Pamela Rodríguez-Arnaiz Amianto (born 12 May 1983) is a Peruvian singer, a two-time Latin Grammy nominee. Her musical approach explores diverse genres such as pop, art rock, contemporary Peruvian music, and jazz. Her songs deal with social issues, the freedom of the human being and of women, and intimate themes.

==Personal life==
Pamela Rodríguez was born in Lima, Peru. She is a descendant of diverse cultures: one mestizo grandfather (the son of a Spaniard and an indigenous Peruvian) with a Neapolitan grandmother, and one Italian grandfather with a Bolivian-English grandmother.

She has written poems, played the piano, and painted since she was 9 years old.

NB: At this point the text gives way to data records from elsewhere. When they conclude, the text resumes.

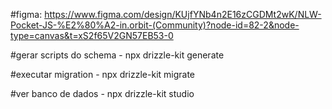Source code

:#figma:
https://www.figma.com/design/KUjfYNb4n2E16zCGDMt2wK/NLW-Pocket-JS-%E2%80%A2-in.orbit-(Community)?node-id=82-2&node-type=canvas&t=xS2f65V2GN57EB53-0

#gerar scripts do schema
    - npx drizzle-kit generate

#executar migration
    - npx drizzle-kit migrate

#ver banco de dados 
    - npx drizzle-kit studio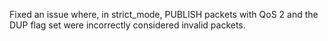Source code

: Fixed an issue where, in strict_mode, PUBLISH packets with QoS 2 and the DUP flag set were incorrectly considered invalid packets.
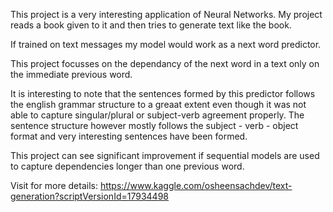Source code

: This project is a very interesting application of Neural Networks. My project reads a book given to it and then tries to generate text like the book. 

If trained on text messages my model would work as a next word predictor. 

This project focusses on the dependancy of the next word in a text only on the immediate previous word. 

It is interesting to note that the sentences formed by this predictor follows the english grammar structure to a greaat extent even though it was not able to capture singular/plural or subject-verb agreement properly. The sentence structure however mostly follows the subject - verb - object format and very interesting sentences have been formed.

This project can see significant improvement if sequential models are used to capture dependencies longer than one previous word. 

Visit for more details:
https://www.kaggle.com/osheensachdev/text-generation?scriptVersionId=17934498
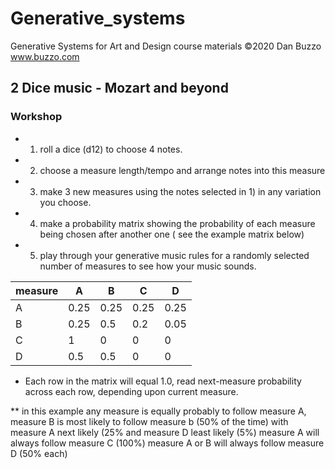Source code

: # Generative_systems
Generative Systems for Art and Design course materials
 ©2020 Dan Buzzo
 www.buzzo.com

## 2 Dice music - Mozart and beyond

### Workshop 

* 1) roll a dice (d12) to choose 4 notes.
* 2) choose a measure length/tempo and arrange notes into this measure
* 3) make 3 new measures using the notes selected in 1) in any variation you choose.
* 4) make a probability matrix showing the probability of each measure being chosen after another one ( see the example matrix below)
* 5) play through your generative music rules for a randomly selected number of measures to see how your music sounds.

|  measure | A  |  B | C  |  D |
|---|---|---|---|---|
| A  | 0.25  | 0.25  | 0.25  |  0.25 |
| B  | 0.25  | 0.5  |  0.2 |  0.05 |
| C  |  1 |  0 |  0 |  0 |
| D  | 0.5  | 0.5  | 0  |  0 |



 * Each row in the matrix will equal 1.0, read next-measure probability across each row, depending upon current measure.

 ** in this example any measure is equally probably to follow measure A,
 measure B is most likely to follow measure b (50% of the time) with measure A next likely (25% and measure D least likely (5%)
 measure A will always follow measure C (100%)
 measure A or B will always follow measure D (50% each)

She has kept records of her creations since that time.

She lived in Canada during two years of her childhood, where she sang in several local choirs.

When she returned to Lima with her family, she studied music and art. At age 14, thanks to her father (a musician and producer), she started recording in studios. Later she had private lessons in singing with Mariela Monzón and music with Pelo Madueño.

She studied music and ethnomusicology for four years at the University of North Texas. Pamela has continued to study with teachers in various subjects, and also as an autodidact.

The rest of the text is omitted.